I am an historian and once upon a time I worked at an archive and did a recorded history project for them. I interviewed about 100 WWII vets on tape... from every theater and American service and rank... and that included Tuskeegee men and a few WACS and WAVES. I loved the project but it also haunted me (and I had to change my phone number)... some of these folks had NEVER ever told their stories before. Never. They didn't much talk about it when they came home and then later, well, you didn't discuss this kinda crap in front of the wife and kids. (Tho one of the men HAD been interviewed by Stephen Ambrose for Band of Brothers. I also got to meet Dr. Ambrose and we went to dinner and he kissed my hand...

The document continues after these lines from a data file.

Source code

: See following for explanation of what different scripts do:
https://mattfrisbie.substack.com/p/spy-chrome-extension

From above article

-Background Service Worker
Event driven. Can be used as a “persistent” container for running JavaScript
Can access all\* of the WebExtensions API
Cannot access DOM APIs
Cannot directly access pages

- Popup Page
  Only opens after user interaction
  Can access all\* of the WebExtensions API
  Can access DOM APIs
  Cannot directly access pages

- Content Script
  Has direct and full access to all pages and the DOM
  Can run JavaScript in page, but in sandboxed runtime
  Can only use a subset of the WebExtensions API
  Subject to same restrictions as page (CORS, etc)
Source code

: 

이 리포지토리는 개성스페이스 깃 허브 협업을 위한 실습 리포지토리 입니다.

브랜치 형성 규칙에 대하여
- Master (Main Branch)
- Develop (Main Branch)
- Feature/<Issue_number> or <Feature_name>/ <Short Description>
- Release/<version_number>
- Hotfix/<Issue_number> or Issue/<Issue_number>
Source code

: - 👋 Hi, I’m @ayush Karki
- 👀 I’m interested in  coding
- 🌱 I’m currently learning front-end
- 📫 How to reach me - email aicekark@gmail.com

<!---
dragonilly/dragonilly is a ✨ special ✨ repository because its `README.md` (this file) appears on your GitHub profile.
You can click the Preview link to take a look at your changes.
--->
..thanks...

A very lucky few of them had families who HAD heard and kinda got their stories. Or had friends from the time with whom they met and chatted... as well as chatted about beers and football and sending grandkids to college...
For Mick. I bet he's never told his stories to anyone. He would have lost the buddies when he lost Ray and even more so when he was turned. Vampires wouldn'tve been interested in his WWII stories... Lord knows what battles his vampire buds had seen, participated in, or gotten bored of... and he had a new battle to fight, of his own, at that point. So besides all the other crap he was dealing with, he had gone thru this war and his entire experience was negated by the ennui of others. In the mortal world and in his new world. Had to be the loneliest loneliest feeling.
Yet he still remembered it and used the war as a point of reference... witness his comments in Fever. And his dutiful use of his education in LLF.